- **Problem**
Below are records; give the number of their lines that contain "properly", and only that number.

(Dataset entries)
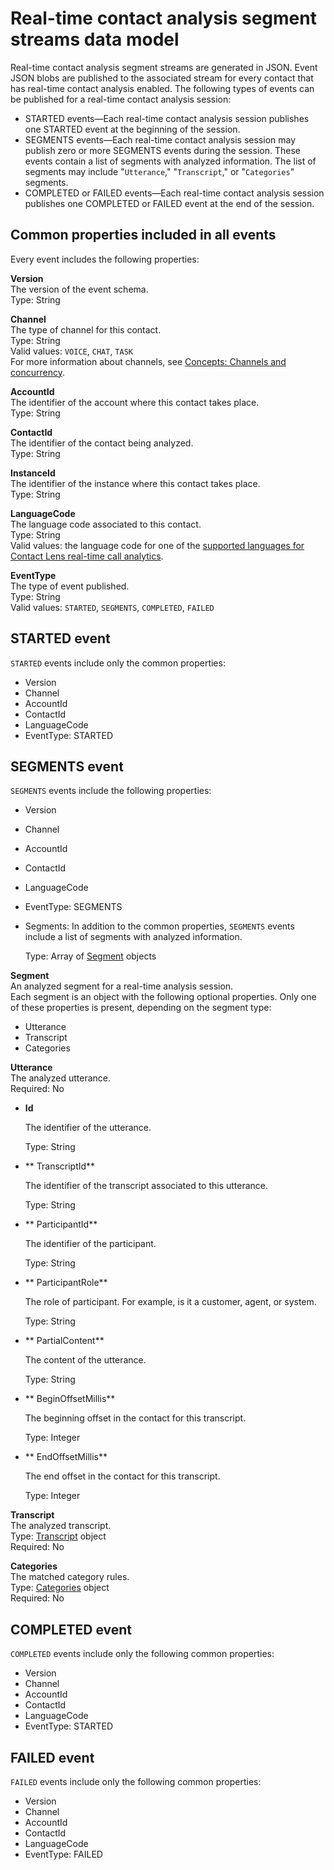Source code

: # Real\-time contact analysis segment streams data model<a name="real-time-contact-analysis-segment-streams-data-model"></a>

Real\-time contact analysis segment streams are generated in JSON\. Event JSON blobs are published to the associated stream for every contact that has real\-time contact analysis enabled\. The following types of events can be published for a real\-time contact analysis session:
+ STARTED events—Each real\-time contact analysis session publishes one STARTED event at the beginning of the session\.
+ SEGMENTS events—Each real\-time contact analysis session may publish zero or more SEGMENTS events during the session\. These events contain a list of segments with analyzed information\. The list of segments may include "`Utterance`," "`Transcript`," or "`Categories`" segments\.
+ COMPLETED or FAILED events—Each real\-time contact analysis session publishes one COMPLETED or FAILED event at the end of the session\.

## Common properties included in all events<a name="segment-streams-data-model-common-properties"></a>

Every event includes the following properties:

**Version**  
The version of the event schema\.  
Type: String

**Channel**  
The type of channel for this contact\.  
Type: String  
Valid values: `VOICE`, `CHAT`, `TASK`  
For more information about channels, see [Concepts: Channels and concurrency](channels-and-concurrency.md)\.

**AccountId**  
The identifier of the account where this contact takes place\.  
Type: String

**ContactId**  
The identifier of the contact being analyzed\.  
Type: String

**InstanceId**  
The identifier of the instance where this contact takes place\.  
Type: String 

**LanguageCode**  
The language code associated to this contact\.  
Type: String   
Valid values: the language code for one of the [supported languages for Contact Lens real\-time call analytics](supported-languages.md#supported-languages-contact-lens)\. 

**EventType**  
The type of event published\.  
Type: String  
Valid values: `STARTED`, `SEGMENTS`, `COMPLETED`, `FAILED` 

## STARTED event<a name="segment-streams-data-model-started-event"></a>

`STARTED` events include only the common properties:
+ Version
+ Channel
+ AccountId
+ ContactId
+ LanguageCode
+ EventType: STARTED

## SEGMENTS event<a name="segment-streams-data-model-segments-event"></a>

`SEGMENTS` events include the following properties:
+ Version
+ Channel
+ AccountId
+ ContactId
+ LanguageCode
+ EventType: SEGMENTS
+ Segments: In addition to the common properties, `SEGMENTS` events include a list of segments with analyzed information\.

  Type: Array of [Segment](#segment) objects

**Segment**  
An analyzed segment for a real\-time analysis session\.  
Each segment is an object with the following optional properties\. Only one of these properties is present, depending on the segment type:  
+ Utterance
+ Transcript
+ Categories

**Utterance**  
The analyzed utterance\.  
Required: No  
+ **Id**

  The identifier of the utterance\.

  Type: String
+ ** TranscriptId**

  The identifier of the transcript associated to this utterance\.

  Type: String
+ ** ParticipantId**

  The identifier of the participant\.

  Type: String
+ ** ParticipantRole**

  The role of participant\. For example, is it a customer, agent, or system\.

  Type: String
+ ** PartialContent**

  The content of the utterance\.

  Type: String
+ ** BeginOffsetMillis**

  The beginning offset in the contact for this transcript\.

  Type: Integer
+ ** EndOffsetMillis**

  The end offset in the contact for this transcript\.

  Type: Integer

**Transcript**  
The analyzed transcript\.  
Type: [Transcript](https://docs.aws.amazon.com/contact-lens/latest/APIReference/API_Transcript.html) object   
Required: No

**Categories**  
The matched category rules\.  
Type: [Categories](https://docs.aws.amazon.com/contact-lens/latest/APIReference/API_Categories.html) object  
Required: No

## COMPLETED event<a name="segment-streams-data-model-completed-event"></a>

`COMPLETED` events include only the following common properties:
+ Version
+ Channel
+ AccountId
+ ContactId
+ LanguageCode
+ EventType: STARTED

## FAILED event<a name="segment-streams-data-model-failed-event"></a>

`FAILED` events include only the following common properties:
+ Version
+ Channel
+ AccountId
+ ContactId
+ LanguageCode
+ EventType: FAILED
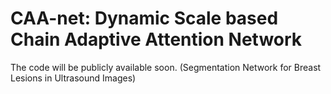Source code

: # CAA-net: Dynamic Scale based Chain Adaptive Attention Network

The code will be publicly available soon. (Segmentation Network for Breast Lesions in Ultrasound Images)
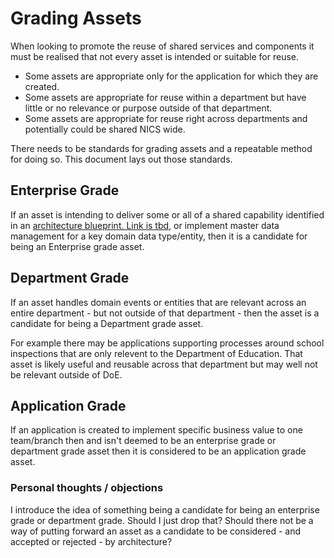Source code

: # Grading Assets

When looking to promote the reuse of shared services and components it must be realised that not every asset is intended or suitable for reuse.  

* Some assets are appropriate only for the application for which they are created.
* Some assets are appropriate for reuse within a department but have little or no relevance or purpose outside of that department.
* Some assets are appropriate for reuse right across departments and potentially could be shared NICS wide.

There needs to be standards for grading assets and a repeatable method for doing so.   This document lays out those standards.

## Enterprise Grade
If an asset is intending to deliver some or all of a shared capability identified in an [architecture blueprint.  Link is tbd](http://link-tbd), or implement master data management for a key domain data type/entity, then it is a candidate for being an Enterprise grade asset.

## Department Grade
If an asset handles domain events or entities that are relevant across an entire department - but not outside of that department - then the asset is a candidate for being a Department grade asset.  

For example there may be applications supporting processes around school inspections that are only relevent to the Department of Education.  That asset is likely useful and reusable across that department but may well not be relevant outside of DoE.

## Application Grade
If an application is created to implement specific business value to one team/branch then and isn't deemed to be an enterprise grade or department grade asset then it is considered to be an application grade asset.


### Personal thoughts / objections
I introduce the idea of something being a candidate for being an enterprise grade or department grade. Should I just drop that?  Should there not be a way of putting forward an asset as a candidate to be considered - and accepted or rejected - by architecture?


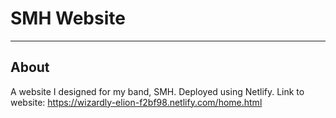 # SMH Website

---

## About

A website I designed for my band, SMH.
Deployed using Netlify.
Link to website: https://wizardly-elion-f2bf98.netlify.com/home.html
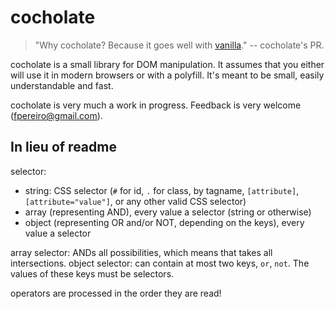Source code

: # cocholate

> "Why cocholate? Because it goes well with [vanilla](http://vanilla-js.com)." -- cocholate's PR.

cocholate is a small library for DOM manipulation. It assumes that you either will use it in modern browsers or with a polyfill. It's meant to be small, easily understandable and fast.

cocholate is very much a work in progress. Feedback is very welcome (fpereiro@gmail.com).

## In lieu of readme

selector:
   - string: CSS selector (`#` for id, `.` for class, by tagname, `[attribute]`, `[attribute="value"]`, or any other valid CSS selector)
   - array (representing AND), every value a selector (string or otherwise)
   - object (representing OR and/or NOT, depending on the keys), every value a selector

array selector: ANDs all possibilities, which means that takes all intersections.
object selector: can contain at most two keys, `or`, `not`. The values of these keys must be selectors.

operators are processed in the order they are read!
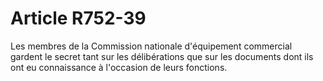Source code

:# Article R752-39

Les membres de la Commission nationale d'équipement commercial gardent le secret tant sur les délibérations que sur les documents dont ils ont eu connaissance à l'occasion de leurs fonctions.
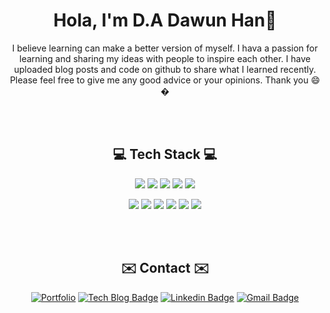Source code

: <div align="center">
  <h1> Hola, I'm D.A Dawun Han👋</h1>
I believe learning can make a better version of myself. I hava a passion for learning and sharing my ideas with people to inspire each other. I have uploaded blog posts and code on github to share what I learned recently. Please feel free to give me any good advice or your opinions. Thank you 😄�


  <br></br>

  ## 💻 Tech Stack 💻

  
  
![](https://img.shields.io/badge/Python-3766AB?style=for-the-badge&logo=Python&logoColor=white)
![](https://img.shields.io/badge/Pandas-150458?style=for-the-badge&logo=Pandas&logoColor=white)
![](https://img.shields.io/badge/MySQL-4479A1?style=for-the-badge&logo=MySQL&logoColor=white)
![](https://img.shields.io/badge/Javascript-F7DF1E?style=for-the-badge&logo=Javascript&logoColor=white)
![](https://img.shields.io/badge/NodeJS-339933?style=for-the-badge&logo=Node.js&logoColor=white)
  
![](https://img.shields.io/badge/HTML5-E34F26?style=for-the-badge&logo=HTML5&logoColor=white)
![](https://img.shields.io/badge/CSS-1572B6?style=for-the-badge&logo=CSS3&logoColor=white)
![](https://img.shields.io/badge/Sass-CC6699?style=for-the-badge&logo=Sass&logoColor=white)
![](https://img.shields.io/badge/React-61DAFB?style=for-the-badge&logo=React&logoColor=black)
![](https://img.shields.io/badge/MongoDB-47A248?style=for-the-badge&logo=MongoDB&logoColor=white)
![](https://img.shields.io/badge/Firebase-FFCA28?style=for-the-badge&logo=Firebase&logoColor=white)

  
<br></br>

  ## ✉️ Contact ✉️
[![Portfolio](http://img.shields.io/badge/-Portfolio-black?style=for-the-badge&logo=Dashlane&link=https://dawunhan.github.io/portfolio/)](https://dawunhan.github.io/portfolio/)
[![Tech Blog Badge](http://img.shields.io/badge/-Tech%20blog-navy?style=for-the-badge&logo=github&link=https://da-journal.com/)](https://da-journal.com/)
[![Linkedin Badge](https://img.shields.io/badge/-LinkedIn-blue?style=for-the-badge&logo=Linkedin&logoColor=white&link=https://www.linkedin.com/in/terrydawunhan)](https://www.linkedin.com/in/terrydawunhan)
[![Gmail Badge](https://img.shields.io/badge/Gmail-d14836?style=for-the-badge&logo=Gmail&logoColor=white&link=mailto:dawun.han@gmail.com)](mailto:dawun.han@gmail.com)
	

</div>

==

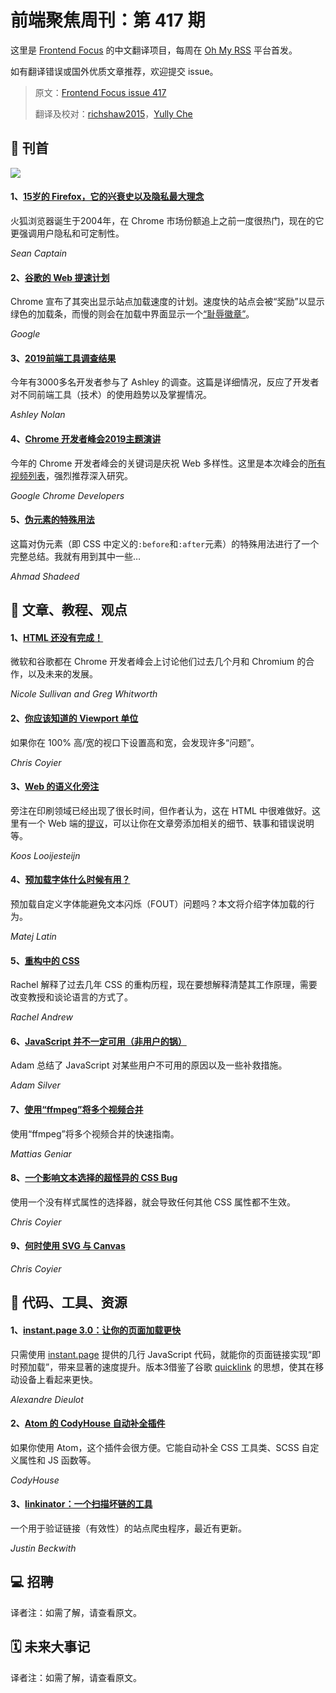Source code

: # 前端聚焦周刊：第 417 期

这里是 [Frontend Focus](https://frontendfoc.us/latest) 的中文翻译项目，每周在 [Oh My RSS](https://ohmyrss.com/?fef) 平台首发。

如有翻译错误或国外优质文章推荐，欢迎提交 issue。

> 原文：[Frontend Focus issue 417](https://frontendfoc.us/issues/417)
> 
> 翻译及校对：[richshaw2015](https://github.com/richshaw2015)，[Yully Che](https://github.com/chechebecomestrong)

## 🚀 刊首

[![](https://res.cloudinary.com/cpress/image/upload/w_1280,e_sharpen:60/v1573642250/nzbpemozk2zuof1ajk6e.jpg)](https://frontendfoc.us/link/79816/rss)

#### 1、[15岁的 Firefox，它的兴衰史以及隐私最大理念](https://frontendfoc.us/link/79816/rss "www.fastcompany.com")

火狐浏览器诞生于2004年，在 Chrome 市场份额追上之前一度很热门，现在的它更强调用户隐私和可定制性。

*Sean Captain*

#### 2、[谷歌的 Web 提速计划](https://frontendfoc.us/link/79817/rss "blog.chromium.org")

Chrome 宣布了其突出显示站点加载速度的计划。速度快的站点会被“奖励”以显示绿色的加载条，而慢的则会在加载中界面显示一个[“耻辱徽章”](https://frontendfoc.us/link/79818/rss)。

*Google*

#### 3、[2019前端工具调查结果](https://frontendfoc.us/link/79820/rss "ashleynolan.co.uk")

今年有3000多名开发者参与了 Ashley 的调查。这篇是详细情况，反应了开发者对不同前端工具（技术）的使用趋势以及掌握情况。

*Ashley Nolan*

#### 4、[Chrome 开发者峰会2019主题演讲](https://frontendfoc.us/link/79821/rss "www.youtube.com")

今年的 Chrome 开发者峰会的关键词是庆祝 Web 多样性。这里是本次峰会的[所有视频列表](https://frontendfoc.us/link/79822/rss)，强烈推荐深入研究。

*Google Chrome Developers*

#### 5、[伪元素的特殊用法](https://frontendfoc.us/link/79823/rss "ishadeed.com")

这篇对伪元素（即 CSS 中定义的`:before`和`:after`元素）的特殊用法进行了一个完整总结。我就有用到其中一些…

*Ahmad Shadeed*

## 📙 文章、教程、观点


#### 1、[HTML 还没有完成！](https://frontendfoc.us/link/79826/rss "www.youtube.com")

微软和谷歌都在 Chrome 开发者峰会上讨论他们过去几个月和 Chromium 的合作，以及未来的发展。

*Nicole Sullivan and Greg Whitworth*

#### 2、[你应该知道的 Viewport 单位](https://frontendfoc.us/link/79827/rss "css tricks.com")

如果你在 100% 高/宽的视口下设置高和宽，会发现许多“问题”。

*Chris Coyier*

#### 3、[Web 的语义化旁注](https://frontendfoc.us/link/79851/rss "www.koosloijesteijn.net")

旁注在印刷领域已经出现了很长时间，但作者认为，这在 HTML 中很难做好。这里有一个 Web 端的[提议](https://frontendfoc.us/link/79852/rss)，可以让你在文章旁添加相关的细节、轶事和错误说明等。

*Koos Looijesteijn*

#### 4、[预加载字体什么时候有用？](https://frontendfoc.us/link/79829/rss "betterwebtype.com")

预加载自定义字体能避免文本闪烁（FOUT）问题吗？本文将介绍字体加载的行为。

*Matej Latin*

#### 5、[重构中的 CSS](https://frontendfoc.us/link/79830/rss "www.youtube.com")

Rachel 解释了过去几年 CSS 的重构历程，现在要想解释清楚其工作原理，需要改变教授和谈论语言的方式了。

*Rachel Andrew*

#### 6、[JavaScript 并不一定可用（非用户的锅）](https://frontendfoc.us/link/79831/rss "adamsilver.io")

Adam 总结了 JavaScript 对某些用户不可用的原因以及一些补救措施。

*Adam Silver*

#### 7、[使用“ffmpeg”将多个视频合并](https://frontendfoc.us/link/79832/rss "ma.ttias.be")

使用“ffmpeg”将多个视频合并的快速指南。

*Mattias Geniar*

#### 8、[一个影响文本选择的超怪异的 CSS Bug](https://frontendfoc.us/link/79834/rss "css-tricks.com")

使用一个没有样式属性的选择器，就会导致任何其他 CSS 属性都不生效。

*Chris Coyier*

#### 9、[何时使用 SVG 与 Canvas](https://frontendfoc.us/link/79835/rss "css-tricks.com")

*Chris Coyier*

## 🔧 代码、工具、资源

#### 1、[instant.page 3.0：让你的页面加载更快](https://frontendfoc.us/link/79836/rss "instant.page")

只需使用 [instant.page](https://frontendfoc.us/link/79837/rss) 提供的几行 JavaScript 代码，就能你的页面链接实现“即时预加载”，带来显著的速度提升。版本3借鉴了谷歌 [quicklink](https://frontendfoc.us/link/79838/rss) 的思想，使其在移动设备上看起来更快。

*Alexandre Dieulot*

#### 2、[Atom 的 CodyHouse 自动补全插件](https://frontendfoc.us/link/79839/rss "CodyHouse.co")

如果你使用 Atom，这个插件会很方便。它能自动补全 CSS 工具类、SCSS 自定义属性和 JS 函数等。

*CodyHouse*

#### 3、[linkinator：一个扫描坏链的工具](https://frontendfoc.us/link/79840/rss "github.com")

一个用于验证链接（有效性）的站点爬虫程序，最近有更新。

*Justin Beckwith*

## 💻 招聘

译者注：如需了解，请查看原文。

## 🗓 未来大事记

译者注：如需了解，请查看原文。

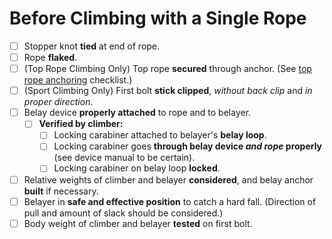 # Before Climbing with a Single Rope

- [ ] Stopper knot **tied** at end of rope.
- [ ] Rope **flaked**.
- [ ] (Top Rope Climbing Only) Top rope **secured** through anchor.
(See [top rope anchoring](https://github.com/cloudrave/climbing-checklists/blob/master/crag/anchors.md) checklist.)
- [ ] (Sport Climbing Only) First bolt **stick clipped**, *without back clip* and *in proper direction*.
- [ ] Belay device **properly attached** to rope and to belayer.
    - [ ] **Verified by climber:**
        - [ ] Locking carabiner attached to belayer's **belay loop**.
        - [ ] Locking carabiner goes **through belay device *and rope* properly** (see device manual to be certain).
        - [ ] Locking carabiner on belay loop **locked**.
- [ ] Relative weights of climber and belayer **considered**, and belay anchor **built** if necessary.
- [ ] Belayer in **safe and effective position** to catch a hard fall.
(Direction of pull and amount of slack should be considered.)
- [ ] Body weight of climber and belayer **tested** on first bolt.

- **Output of the exercise**
2